Desde 1998 a política externa ucraniana tenta equilibrar-se entre o Ocidente e Oriente ao mesmo tempo em que busca se conciliar com a União Europeia, esforça-se para que isso não ocasione uma ruptura política com a Rússia. Essa aproximação resulta principalmente de um anseio econômico interno, em se beneficiar de uma parceria e futura integração com a UE, bem como em atender uma demanda de parte da sociedade em se “ocidentalizar”, no sentido de negar décadas de ocupação e domínio russo, em uma redefinição do nacional.
É necessário ressaltar que tal aproximação com o ocidente não é uma posição homogênea da sociedade ucraniana e há parcelas sociais interessadas em manter laços estreitos com a Rússia, visto isto pela vitória eleitoral de 2010, considerada sem fraudes, de Viktor Yanukovych, líder pró-Rússia.
Desta forma é possível verificar que não só a política externa tenta um equilíbrio entre leste e oeste, como também isso ocorre no âmbito doméstico, principalmente com as disputas de poder entre grupos econômicos internos. Grupos estes que enriqueceram com privatização dos serviços públicos após a queda da URSS, formando oligarquias econômicas que monopolizam os principais setores da economia nacional. Tais oligarquias influenciam determinantemente na dinâmica política, hora favoráveis ao ocidente, hora aos russos, sobrepondo assim, interesses próprios ao processo de consolidação da democracia nacional.

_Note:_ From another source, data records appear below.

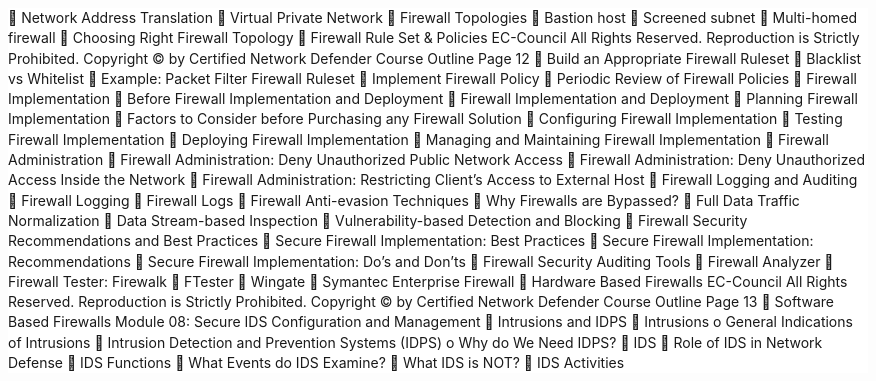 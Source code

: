  Network Address Translation
 Virtual Private Network
 Firewall Topologies
 Bastion host
 Screened subnet
 Multi-homed firewall
 Choosing Right Firewall Topology
 Firewall Rule Set & Policies
EC-Council
All Rights Reserved. Reproduction is Strictly Prohibited.
Copyright © by Certified Network Defender Course Outline Page 12
 Build an Appropriate Firewall Ruleset
 Blacklist vs Whitelist
 Example: Packet Filter Firewall Ruleset
 Implement Firewall Policy
 Periodic Review of Firewall Policies
 Firewall Implementation
 Before Firewall Implementation and Deployment
 Firewall Implementation and Deployment
 Planning Firewall Implementation
 Factors to Consider before Purchasing any Firewall Solution
 Configuring Firewall Implementation
 Testing Firewall Implementation
 Deploying Firewall Implementation
 Managing and Maintaining Firewall Implementation
 Firewall Administration
 Firewall Administration: Deny Unauthorized Public Network Access
 Firewall Administration: Deny Unauthorized Access Inside the Network
 Firewall Administration: Restricting Client’s Access to External Host
 Firewall Logging and Auditing
 Firewall Logging
 Firewall Logs
 Firewall Anti-evasion Techniques
 Why Firewalls are Bypassed?
 Full Data Traffic Normalization
 Data Stream-based Inspection
 Vulnerability-based Detection and Blocking
 Firewall Security Recommendations and Best Practices
 Secure Firewall Implementation: Best Practices
 Secure Firewall Implementation: Recommendations
 Secure Firewall Implementation: Do’s and Don’ts
 Firewall Security Auditing Tools
 Firewall Analyzer
 Firewall Tester: Firewalk
 FTester
 Wingate
 Symantec Enterprise Firewall
 Hardware Based Firewalls
EC-Council
All Rights Reserved. Reproduction is Strictly Prohibited.
Copyright © by Certified Network Defender Course Outline Page 13
 Software Based Firewalls
Module 08: Secure IDS Configuration and Management
 Intrusions and IDPS
 Intrusions
o General Indications of Intrusions
 Intrusion Detection and Prevention Systems (IDPS)
o Why do We Need IDPS?
 IDS
 Role of IDS in Network Defense
 IDS Functions
 What Events do IDS Examine?
 What IDS is NOT?
 IDS Activities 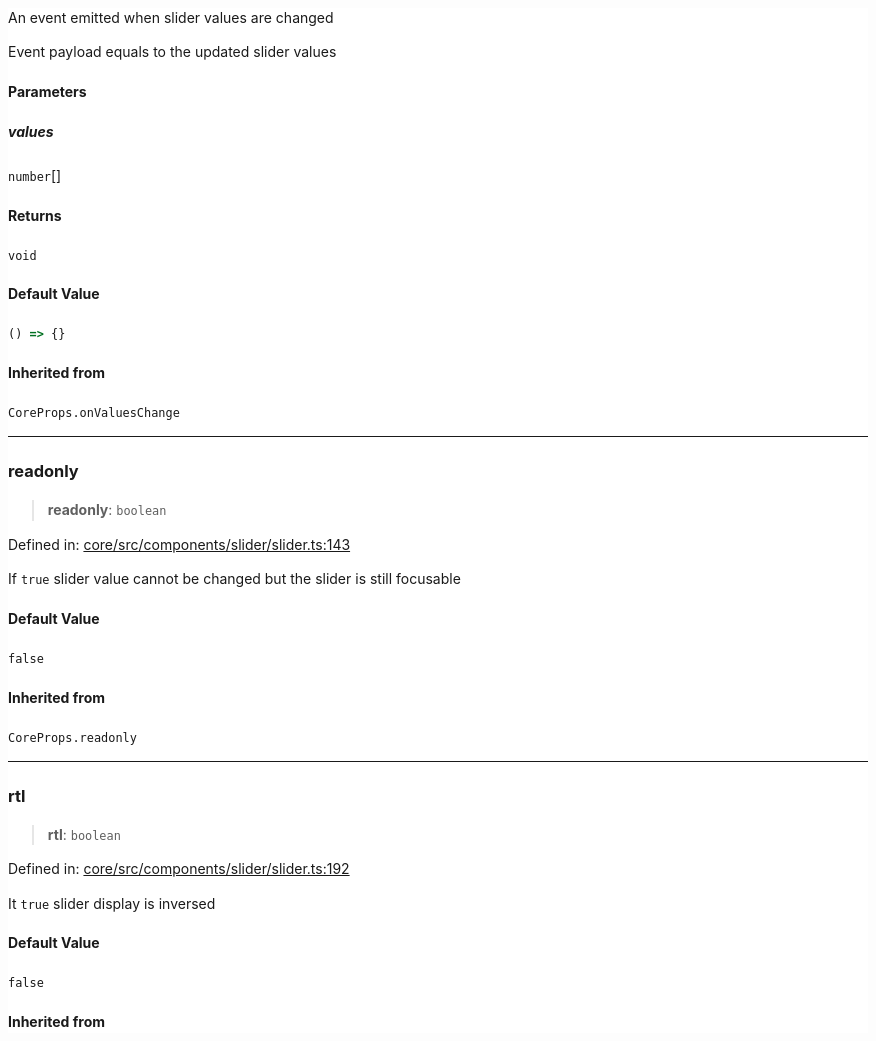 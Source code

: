 An event emitted when slider values are changed

Event payload equals to the updated slider values

#### Parameters

##### values

`number`[]

#### Returns

`void`

#### Default Value

```ts
() => {}
```

#### Inherited from

`CoreProps.onValuesChange`

***

### readonly

> **readonly**: `boolean`

Defined in: [core/src/components/slider/slider.ts:143](https://github.com/AmadeusITGroup/AgnosUI/blob/ff9034c35f41638e19c700b54c090116987d3559/core/src/components/slider/slider.ts#L143)

If `true` slider value cannot be changed but the slider is still focusable

#### Default Value

`false`

#### Inherited from

`CoreProps.readonly`

***

### rtl

> **rtl**: `boolean`

Defined in: [core/src/components/slider/slider.ts:192](https://github.com/AmadeusITGroup/AgnosUI/blob/ff9034c35f41638e19c700b54c090116987d3559/core/src/components/slider/slider.ts#L192)

It `true` slider display is inversed

#### Default Value

`false`

#### Inherited from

É através dessas disputas internas, cada qual correspondendo a uma expectativa internacional entre leste e oeste, que se insere a Revolução Laranja. Ela pode ser vista como resultado do desequilíbrio dessas disputas, que com a fraude eleitoral de 2004, houve a ascensão de Viktor Yanukovych ao poder, o que não correspondia com o esperado pelo ocidente. Assim, as mobilizações internas que contestavam o resultado eleitoral foram reforçadas pela enorme pressão internacional, resultando em uma segunda eleição e desta Yushchenko, líder pró-ocidente, sai vitorioso com 52% dos votos. Comprovando assim, a fraude eleitoral da primeira eleição, porém demonstrando uma base sólida do candidato pró-Rússia com 44% dos votos.
Por mais que a fraude do processo eleitoral da Revolução Laranja tenha sido comprovada, a força e as medidas internacionais em relação ao caso foram além do comportamento habitual, por exemplo, o caso do senador norte-americano Richard Lugar, enviado à Ucrânia a mando do presidente Bush para monitorar pessoalmente andamento da segunda eleição de 2004. Coincidentemente no ano seguinte, durante o governo de Yushchenko foram iniciadas negociações mais estreitas com a OTAN e uma renovação do acordo de cooperação de 1998 com a União Europeia.

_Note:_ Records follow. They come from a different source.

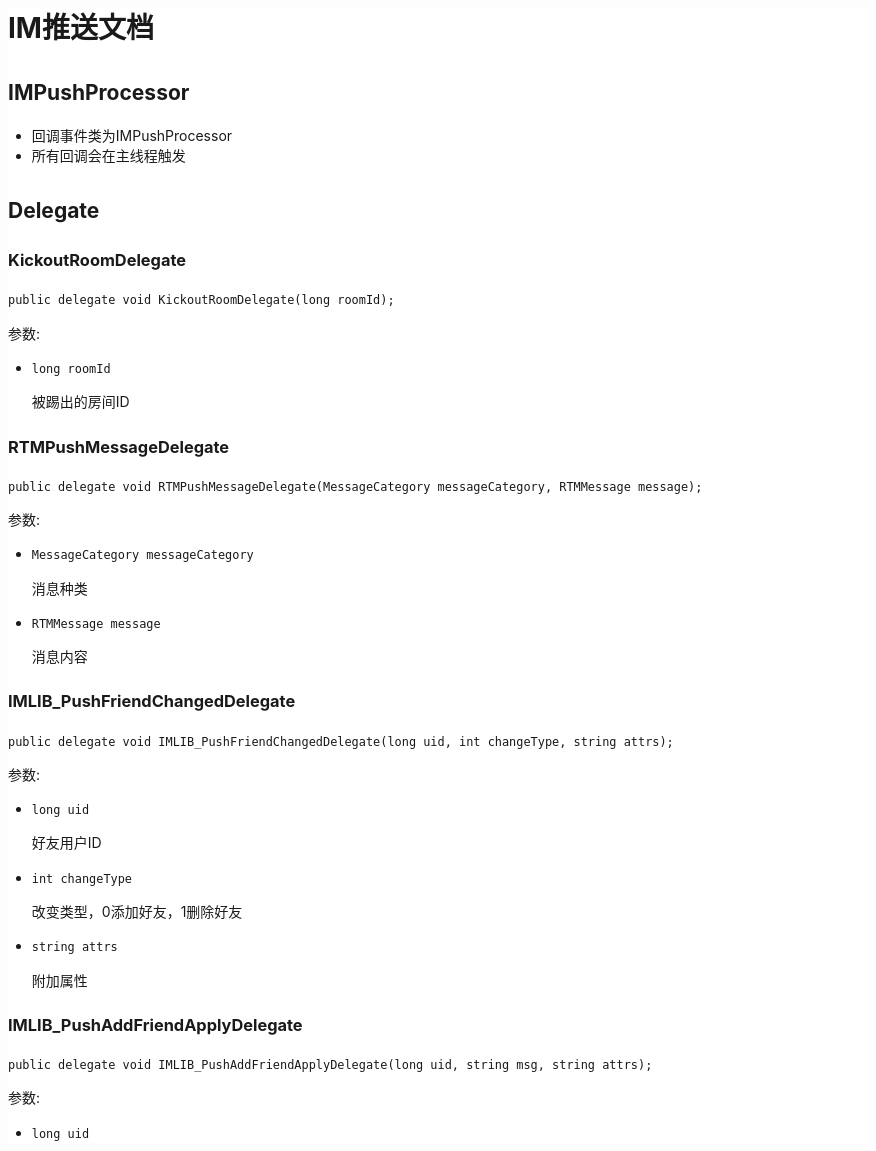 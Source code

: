 # IM推送文档

## IMPushProcessor
+ 回调事件类为IMPushProcessor
+ 所有回调会在主线程触发

## Delegate

### KickoutRoomDelegate
    public delegate void KickoutRoomDelegate(long roomId);

参数:

+ `long roomId`

    被踢出的房间ID


### RTMPushMessageDelegate
    public delegate void RTMPushMessageDelegate(MessageCategory messageCategory, RTMMessage message);

参数:

+ `MessageCategory messageCategory`

    消息种类

+ `RTMMessage message`

    消息内容


### IMLIB_PushFriendChangedDelegate
    public delegate void IMLIB_PushFriendChangedDelegate(long uid, int changeType, string attrs);

参数:

+ `long uid`

    好友用户ID

+ `int changeType`

    改变类型，0添加好友，1删除好友

+ `string attrs`

    附加属性

### IMLIB_PushAddFriendApplyDelegate
    public delegate void IMLIB_PushAddFriendApplyDelegate(long uid, string msg, string attrs);

参数:

+ `long uid`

Na situação atual da crise ucraniana é possível identificar as mesmas dinâmicas de 10 anos atrás, disputas oligárquicas que instrumentalizam anseios e mobilizações sociais para garantir ou ampliar seus poderes. Nesse cenário adentram atores internacionais que para garantirem seus benefícios, se aliam a esses grupos locais tornando a política nacional uma grande orquestração de interesses particulares. Colocando em segundo plano necessidades urgentes do país, como por exemplo, a crise na saúde, que segundo a Organização Mundial da Saúde em 2011 a cada 100.000 habitantes 38 estavam infectados pelo HIV.
A crise atual pode ser vista como resultado da soma de problemáticas estruturais do país desprezadas devido as disputa oligárquicas internas e interesses internacionais intervindo no plano nacional. Assim, se da forma que foi resolvida a Revolução Laranja, a crise atual não levar em conta tais problemáticas a probabilidade de se repetir outra crise na Ucrânia daqui a 10 anos é grande e assim se perpetuar a instabilidade político-social.